* WHAT IS NEEDED: Among the lines of the records, please find those that contain the word "supply" and copy them.

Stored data

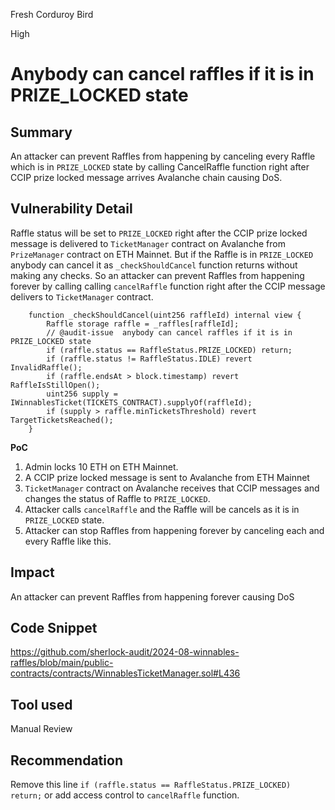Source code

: Fresh Corduroy Bird

High

# Anybody can cancel raffles if it is in PRIZE_LOCKED state

## Summary
An attacker can prevent Raffles from happening by canceling every Raffle which is in `PRIZE_LOCKED` state by calling CancelRaffle function right after CCIP prize locked message arrives Avalanche chain causing DoS.

## Vulnerability Detail

Raffle status will be set to `PRIZE_LOCKED` right after the CCIP prize locked message is delivered to `TicketManager` contract on Avalanche from `PrizeManager` contract on ETH Mainnet.  But if the Raffle is in `PRIZE_LOCKED` anybody can cancel it as `_checkShouldCancel` function returns without making any checks. So an attacker can prevent Raffles from happening forever by calling calling `cancelRaffle` function right after the CCIP message delivers to `TicketManager` contract.

```solidity
    function _checkShouldCancel(uint256 raffleId) internal view {
        Raffle storage raffle = _raffles[raffleId];
        // @audit-issue  anybody can cancel raffles if it is in PRIZE_LOCKED state
        if (raffle.status == RaffleStatus.PRIZE_LOCKED) return;
        if (raffle.status != RaffleStatus.IDLE) revert InvalidRaffle();
        if (raffle.endsAt > block.timestamp) revert RaffleIsStillOpen();
        uint256 supply = IWinnablesTicket(TICKETS_CONTRACT).supplyOf(raffleId);
        if (supply > raffle.minTicketsThreshold) revert TargetTicketsReached();
    }
```

**PoC**

1. Admin locks 10 ETH on ETH Mainnet.
2. A CCIP prize locked message is sent to Avalanche from ETH Mainnet
3. `TicketManager` contract on Avalanche receives that CCIP messages and changes the status of Raffle to `PRIZE_LOCKED`.
4. Attacker calls `cancelRaffle` and the Raffle will be cancels as it is in `PRIZE_LOCKED` state.
5. Attacker can stop Raffles from happening forever by canceling each and every Raffle like this.

## Impact
An attacker can prevent Raffles from happening forever causing DoS

## Code Snippet

https://github.com/sherlock-audit/2024-08-winnables-raffles/blob/main/public-contracts/contracts/WinnablesTicketManager.sol#L436

## Tool used

Manual Review

## Recommendation
Remove this line `if (raffle.status == RaffleStatus.PRIZE_LOCKED) return;` or add access control to `cancelRaffle` function.
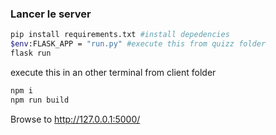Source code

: ### Lancer le server

```bash
pip install requirements.txt #install depedencies
$env:FLASK_APP = "run.py" #execute this from quizz folder
flask run
```
execute this in an other terminal from client folder
```bash
npm i
npm run build
```
Browse to http://127.0.0.1:5000/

* OUTPUT OF THE EXERCISE:
        uint256 supply = IWinnablesTicket(TICKETS_CONTRACT).supplyOf(raffleId);
        if (supply > raffle.minTicketsThreshold) revert TargetTicketsReached();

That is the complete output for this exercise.